Why airline profits are in trouble

Brace yourselves. We’re about to hit a spell of turbulence.

Only 2 weeks after carriers Eos and Hong King Airlines went to the wall, Easyjet Chief Executive Andy Harrison warned yesterday that a couple of others were headed in the same direction. Airline profits are at the mercy of the oil price, he said. And where that’s headed is anyone’s guess.

“The price of jet fuel has risen 35 per cent over the last three months and is now 80 per cent higher than last year”, said Harrison. “What is certain is that if these fuel increases are maintained many of our weaker competitors will disappear.”

Easyjet and Ryanair, its larger rival, have little to shout about though. Sterling is weakening and UK consumers more thrifty, with both expecting less passengers on European routes in the coming months. And as the oil price embarks on what looks like an unstoppable flight to $200 a barrel, there seems to be little doubt that all airlines are caught in a vicious, inescapable circle.

First, lets take the weakening UK consumer. Although both airlines carried more passengers in April, up about 15% for both from the same month last year, their load factors were down.  Load factors are a measure of how well an airline is filling seats. Last April, Ryanair boasted an 83% load factor.
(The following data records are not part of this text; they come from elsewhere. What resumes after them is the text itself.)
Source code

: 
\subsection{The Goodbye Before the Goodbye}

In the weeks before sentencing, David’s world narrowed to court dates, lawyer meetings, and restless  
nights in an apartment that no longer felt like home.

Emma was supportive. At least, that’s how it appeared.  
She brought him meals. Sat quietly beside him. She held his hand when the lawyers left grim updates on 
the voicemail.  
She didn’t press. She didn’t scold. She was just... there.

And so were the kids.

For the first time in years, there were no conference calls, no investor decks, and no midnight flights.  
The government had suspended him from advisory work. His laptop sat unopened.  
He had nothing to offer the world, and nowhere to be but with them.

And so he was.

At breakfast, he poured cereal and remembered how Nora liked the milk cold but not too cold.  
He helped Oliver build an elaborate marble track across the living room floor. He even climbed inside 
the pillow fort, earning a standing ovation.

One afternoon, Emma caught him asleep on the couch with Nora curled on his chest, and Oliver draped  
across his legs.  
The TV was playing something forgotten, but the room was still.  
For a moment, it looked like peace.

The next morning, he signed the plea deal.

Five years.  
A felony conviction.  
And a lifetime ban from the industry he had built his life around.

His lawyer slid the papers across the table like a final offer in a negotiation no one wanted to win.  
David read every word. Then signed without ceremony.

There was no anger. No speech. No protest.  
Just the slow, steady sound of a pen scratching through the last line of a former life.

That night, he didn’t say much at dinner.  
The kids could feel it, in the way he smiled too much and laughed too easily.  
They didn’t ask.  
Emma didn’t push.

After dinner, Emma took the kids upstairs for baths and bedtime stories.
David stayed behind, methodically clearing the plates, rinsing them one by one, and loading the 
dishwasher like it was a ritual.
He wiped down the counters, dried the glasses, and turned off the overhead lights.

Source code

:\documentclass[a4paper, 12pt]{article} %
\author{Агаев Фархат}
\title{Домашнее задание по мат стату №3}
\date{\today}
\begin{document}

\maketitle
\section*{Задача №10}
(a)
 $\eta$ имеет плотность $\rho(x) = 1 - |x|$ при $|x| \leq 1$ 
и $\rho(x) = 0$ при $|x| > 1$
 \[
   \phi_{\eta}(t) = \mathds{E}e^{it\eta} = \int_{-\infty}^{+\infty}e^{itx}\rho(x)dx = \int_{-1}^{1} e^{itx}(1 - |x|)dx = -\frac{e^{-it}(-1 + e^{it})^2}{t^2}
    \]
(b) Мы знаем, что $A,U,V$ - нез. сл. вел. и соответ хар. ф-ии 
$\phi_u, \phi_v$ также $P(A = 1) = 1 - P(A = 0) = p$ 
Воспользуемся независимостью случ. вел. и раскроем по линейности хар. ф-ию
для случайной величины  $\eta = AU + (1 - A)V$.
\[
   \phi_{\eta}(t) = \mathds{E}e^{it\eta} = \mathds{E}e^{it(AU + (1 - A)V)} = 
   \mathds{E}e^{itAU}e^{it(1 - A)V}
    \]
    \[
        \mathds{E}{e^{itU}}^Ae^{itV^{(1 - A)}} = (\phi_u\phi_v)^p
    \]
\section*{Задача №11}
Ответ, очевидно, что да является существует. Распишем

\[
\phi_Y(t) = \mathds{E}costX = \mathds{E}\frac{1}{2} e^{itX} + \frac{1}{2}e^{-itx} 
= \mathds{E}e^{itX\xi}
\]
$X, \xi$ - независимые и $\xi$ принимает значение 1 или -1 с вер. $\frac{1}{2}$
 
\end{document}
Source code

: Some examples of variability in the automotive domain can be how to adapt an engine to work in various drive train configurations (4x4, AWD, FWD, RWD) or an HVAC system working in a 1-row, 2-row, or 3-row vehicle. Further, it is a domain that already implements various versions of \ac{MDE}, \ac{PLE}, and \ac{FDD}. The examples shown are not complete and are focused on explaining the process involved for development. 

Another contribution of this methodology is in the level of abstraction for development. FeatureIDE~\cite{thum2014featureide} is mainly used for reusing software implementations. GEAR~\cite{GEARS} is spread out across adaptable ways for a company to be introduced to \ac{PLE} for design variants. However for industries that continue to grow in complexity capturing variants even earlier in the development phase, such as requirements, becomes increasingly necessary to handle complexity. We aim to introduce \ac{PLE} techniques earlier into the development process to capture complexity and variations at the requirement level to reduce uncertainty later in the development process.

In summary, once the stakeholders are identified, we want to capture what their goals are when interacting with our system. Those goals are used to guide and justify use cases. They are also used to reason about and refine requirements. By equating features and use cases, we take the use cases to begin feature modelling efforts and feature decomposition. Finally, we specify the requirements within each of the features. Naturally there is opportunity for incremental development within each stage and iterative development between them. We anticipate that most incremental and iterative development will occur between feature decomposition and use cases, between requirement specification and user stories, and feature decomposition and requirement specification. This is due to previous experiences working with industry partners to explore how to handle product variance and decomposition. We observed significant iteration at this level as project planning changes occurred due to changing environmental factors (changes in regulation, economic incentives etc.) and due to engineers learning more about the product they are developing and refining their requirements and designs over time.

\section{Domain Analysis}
This year it’s fallen to 79% as the Dublin-based airline failed to fill the seats on newly acquired airplanes. “There is a correlation between consumer spending and airline spending”, says one Dublin based analyst, who declined to be named. “In fact, the effect is exaggerated”, he says, as people begin to spend more on essentials. What’s more, with house prices falling, people are likely to feel less wealthy, meaning they’ll splurge less on non essentials like flights to marbella.

Secondly, there’s sterling. Over the last 12 months, Sterling has plummeted almost 20% against the Euro, making it more expensive for your average Briton to pop down to Spain or Cyprus for the quick one-week break they’ve come to aspire to. Already, the newspapers are full of stories on where to go to beat the euro. Poland says one, Albania, (God help us), says another.
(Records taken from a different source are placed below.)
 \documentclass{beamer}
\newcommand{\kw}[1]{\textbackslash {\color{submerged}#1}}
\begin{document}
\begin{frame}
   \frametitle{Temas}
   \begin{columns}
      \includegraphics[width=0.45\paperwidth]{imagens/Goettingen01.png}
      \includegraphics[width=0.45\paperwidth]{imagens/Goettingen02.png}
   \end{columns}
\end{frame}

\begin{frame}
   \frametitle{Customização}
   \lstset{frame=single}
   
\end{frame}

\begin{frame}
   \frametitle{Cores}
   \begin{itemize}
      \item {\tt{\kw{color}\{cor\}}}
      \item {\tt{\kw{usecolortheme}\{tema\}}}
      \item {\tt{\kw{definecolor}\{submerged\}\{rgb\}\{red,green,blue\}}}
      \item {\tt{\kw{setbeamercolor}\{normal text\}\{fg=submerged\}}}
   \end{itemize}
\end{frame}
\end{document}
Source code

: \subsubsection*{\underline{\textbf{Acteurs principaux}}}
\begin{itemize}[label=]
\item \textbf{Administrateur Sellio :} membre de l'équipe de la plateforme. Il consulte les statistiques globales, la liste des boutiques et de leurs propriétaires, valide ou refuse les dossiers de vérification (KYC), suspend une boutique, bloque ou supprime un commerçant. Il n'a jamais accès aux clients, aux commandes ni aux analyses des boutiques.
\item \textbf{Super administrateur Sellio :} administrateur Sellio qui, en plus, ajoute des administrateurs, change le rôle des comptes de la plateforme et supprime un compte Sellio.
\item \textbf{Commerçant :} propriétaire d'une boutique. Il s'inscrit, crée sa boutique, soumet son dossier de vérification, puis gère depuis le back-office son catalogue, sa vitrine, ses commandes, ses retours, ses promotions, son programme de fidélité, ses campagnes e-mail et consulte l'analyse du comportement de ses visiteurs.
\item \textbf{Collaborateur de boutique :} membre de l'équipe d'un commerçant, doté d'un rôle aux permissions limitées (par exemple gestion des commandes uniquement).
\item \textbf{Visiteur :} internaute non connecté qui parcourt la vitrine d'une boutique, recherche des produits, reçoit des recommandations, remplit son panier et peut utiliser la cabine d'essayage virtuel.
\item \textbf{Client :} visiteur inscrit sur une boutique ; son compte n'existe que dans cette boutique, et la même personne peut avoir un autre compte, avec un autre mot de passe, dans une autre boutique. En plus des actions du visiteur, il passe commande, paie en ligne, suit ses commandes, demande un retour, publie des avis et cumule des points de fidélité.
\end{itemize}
Lastly, of course, there is the oil price. Easyjet reckon that for every $10 a tonne the oil price rises, they are being stung for £2.5m. And here’s the nasty bit. Airlines can’t offset higher oil prices by charging their passengers more. As Easyjet’s Harrison said yesterday, the demand simply isn’t there to raise prices. 

So now, the focus is on the oil price. Standing at $122 a barrel, Goldman Sachs are forecasting a move to $150-$200 over the next two years on the back of supply constraints. If you’re to believe the word of analysts, that’s a pretty significant statement, given that Goldman’s were the first to predict the $100 barrel.

However, the latest run up in oil, as we point out in this week’s MoneyWeek looks a tad overdone. Shell boss Jeroen Van der Veer said last month that investment going into oil had soared to $3.4 billion a week by Mid-March, while Lehman brothers noted that $40 billion had flowed into commodity funds this year. That suggests there’s quite a lot of hot money out there, looking for a hedge from inflation and a weak dollar.

That’s some news that should ease the airlines flight plan ever so slightly.